17–20 Jun 2019
Cornell University
US/Eastern timezone

R&D for a colder future in HEP

19 Jun 2019, 17:00
15m
Clark Hall Room 700 (Cornell University)

Clark Hall Room 700

Cornell University

Ithaca, NY, United States

Speakers

Bart Verlaat (CERN) Paolo Petagna (CERN)

Description

CO2 cooling has been the ideal cooling technology for detectors since its introduction for the LHCb-VELO cooling in the beginning of the millennium. The target operational temperatures for silicon detectors have been lowered over the years stretching the CO2 cooling technology to its limits. Detector cooling typically having small tubes need a high pressure evaporative fluid to be able to remove the detector heat in an efficient way. CO2 cooling has proven to work efficiently at high pressure close to the critical point and is reducing its favorable properties by going colder. The current targets for CO2 cooling is below -40'C. CO2 cooling performs still well compared to other cooling fluids, but is loosing efficiency fast. CO2 cooling is also hitting a real hard boundary which is the tripple point, where the liquid CO2 freezes to dry-ice at -56'C.

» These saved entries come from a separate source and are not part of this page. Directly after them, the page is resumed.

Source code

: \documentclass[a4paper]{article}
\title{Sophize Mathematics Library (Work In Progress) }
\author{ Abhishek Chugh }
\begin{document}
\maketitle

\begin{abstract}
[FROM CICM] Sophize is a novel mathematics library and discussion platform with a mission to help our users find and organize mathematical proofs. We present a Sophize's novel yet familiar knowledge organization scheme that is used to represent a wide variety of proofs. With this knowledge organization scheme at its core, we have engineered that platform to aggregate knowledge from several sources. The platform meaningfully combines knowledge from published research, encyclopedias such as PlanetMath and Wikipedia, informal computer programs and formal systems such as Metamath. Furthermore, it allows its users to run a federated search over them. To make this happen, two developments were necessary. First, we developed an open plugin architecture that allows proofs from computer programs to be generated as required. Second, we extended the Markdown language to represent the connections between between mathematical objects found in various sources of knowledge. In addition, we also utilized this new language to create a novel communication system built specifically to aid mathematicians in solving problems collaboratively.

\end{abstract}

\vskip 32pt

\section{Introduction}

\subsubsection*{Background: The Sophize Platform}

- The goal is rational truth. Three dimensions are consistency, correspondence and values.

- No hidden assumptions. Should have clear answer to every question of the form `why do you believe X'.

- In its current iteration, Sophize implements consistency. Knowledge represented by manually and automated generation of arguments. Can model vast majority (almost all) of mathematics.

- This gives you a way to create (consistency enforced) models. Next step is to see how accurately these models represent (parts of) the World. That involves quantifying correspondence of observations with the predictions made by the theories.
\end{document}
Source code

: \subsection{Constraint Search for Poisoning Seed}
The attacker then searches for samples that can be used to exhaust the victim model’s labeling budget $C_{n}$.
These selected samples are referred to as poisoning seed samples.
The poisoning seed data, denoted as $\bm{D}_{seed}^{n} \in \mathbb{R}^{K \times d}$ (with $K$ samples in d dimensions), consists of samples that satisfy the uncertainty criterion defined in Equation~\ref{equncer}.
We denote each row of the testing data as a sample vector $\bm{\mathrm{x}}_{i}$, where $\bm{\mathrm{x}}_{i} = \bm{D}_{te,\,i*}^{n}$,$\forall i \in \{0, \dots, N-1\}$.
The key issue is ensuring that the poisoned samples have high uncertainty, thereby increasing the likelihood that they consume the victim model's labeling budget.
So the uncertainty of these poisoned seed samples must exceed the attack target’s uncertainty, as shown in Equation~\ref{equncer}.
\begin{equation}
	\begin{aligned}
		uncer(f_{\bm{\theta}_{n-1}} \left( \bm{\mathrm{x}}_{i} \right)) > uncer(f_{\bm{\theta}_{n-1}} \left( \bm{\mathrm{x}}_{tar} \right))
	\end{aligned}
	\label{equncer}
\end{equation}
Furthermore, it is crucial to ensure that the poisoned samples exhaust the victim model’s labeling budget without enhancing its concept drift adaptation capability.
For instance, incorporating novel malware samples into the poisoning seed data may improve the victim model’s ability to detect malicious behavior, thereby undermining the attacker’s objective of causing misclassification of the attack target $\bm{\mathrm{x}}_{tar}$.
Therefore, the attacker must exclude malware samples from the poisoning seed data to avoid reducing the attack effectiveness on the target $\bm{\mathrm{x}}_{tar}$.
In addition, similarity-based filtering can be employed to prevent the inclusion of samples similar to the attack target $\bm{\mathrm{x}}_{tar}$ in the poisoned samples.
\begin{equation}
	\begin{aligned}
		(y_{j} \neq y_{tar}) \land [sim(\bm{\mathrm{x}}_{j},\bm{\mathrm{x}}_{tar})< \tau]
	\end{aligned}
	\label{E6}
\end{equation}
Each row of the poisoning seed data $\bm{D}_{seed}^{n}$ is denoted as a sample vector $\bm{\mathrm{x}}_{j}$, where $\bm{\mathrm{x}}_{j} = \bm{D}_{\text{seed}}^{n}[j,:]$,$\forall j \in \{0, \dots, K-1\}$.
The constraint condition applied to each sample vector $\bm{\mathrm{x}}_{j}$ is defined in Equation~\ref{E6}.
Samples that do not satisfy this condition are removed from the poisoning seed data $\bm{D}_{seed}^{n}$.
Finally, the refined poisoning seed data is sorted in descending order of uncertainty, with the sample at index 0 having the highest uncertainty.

Some future detectors are considering colder cooling temperatures. If efficient cooling with small tubes is required a different fluid is needed with a lower critical point than CO2. R&D on the heat transfer behaviour of other fluids either sub or super critical is needed. Systems with lower critical points also need a different way of operating than the current operation of the CO2 systems. A super critical cool down is needed to cool down the detector in a gentle way. This new system approach and new fluid applications needs R&D to explore the possible cooling technology for the colder future.
Beside investigating the use of fluid (or mixture of fluids) with lower critical point, the other obvious way to cope with requests for lower temperature of the sensors is to work on thermal management design approaches minimizing the temperature difference between the sensor and the cooling fluid. The most effective solutions in this sense come from the integration of micro-structured cold plates in the detector supports, where tremendous progresses have been recently made. However, today the most developed approach relies on the application of MEMS-derived processes to the micro-fabrication of silicon devices, which prove to be extremely effective, but very expensive and difficult to integrate.
Promising developments with high potential come from the extension of additive manufacturing techniques to ceramic materials and from the introduction of innovative processes for silicon microstructuring. These subjects certainly call for active R&D.